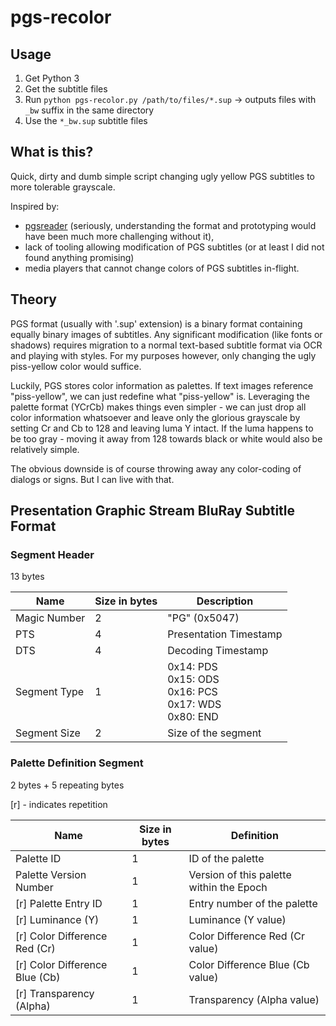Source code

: # pgs-recolor

## Usage

1. Get Python 3
2. Get the subtitle files
3. Run `python pgs-recolor.py /path/to/files/*.sup` -> outputs files with `_bw` suffix in the same directory
4. Use the `*_bw.sup` subtitle files

## What is this?

Quick, dirty and dumb simple script changing ugly yellow PGS subtitles to more tolerable grayscale. 

Inspired by:
- [pgsreader](https://github.com/EzraBC/pgsreader) (seriously, understanding the format and prototyping would have been much more challenging without it),
- lack of tooling allowing modification of PGS subtitles (or at least I did not found anything promising)
- media players that cannot change colors of PGS subtitles in-flight.


## Theory

PGS format (usually with '.sup' extension) is a binary format containing equally binary images of subtitles.
Any significant modification (like fonts or shadows) requires migration to a normal text-based subtitle format via OCR
and playing with styles. For my purposes however, only changing the ugly piss-yellow color would suffice.

Luckily, PGS stores color information as palettes. 
If text images reference "piss-yellow", we can just redefine what "piss-yellow" is.
Leveraging the palette format (YCrCb) makes things even simpler - 
we can just drop all color information whatsoever and leave only the glorious grayscale by setting Cr and Cb to 128 and
leaving luma Y intact. 
If the luma happens to be too gray - moving it away from 128 towards black or white would also be relatively simple.

The obvious downside is of course throwing away any color-coding of dialogs or signs. But I can live with that.


## Presentation Graphic Stream BluRay Subtitle Format

### Segment Header

13 bytes

Name|Size in bytes|Description
---|---|---
Magic Number|2|"PG" (0x5047)
PTS|4|Presentation Timestamp
DTS|4|Decoding Timestamp
Segment Type|1|0x14: PDS <br> 0x15: ODS <br> 0x16: PCS <br> 0x17: WDS <br> 0x80: END
Segment Size|2|Size of the segment


### Palette Definition Segment

2 bytes + 5 repeating bytes

[r] - indicates repetition

Name|Size in bytes|Definition
---|---|---
Palette ID|1|ID of the palette
Palette Version Number|1|Version of this palette within the Epoch
[r] Palette Entry ID|1|Entry number of the palette
[r] Luminance (Y)|1|Luminance (Y value)
[r] Color Difference Red (Cr)|1|Color Difference Red (Cr value)
[r] Color Difference Blue (Cb)|1|Color Difference Blue (Cb value)
[r] Transparency (Alpha)|1|Transparency (Alpha value)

============================================================

The lines from the one containing "Segment Type|1|0x14: PDS" through the last line of the material above are to be copied exactly, both ends included.

### EXERCISE ANSWER:
Segment Type|1|0x14: PDS <br> 0x15: ODS <br> 0x16: PCS <br> 0x17: WDS <br> 0x80: END
Segment Size|2|Size of the segment


### Palette Definition Segment

2 bytes + 5 repeating bytes

[r] - indicates repetition

Name|Size in bytes|Definition
---|---|---
Palette ID|1|ID of the palette
Palette Version Number|1|Version of this palette within the Epoch
[r] Palette Entry ID|1|Entry number of the palette
[r] Luminance (Y)|1|Luminance (Y value)
[r] Color Difference Red (Cr)|1|Color Difference Red (Cr value)
[r] Color Difference Blue (Cb)|1|Color Difference Blue (Cb value)
[r] Transparency (Alpha)|1|Transparency (Alpha value)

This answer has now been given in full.